_Your assignment_
Report, in full, each line of the material below in which the string "issues" occurs.

_Given data_
▼
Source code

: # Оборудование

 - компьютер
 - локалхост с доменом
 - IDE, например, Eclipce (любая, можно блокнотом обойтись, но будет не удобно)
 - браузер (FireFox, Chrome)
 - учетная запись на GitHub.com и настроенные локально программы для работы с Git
▲
▼
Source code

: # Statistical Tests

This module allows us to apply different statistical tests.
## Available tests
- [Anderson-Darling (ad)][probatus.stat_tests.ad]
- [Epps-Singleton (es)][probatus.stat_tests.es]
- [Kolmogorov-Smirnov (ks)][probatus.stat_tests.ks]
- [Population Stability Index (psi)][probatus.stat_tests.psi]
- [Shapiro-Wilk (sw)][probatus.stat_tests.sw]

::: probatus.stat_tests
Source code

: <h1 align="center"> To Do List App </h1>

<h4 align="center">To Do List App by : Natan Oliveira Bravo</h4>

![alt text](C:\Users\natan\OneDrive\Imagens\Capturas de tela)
▲
▼
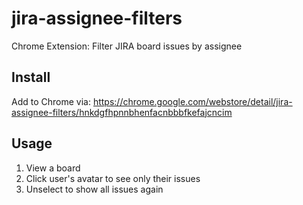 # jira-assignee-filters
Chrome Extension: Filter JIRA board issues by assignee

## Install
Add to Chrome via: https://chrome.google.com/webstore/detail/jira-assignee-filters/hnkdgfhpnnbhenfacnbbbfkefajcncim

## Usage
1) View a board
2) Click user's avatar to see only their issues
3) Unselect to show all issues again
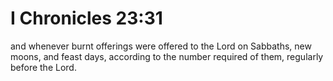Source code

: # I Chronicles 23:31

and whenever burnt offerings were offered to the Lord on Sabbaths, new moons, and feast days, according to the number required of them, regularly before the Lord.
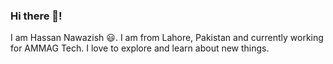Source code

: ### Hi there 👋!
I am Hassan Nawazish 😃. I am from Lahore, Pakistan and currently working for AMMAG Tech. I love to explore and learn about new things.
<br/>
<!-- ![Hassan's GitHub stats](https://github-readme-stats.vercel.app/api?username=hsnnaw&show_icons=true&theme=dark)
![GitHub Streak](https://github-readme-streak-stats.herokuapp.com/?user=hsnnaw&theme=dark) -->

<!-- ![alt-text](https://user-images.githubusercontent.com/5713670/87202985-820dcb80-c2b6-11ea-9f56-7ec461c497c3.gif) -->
▲
_Task answer_
Chrome Extension: Filter JIRA board issues by assignee
2) Click user's avatar to see only their issues
3) Unselect to show all issues again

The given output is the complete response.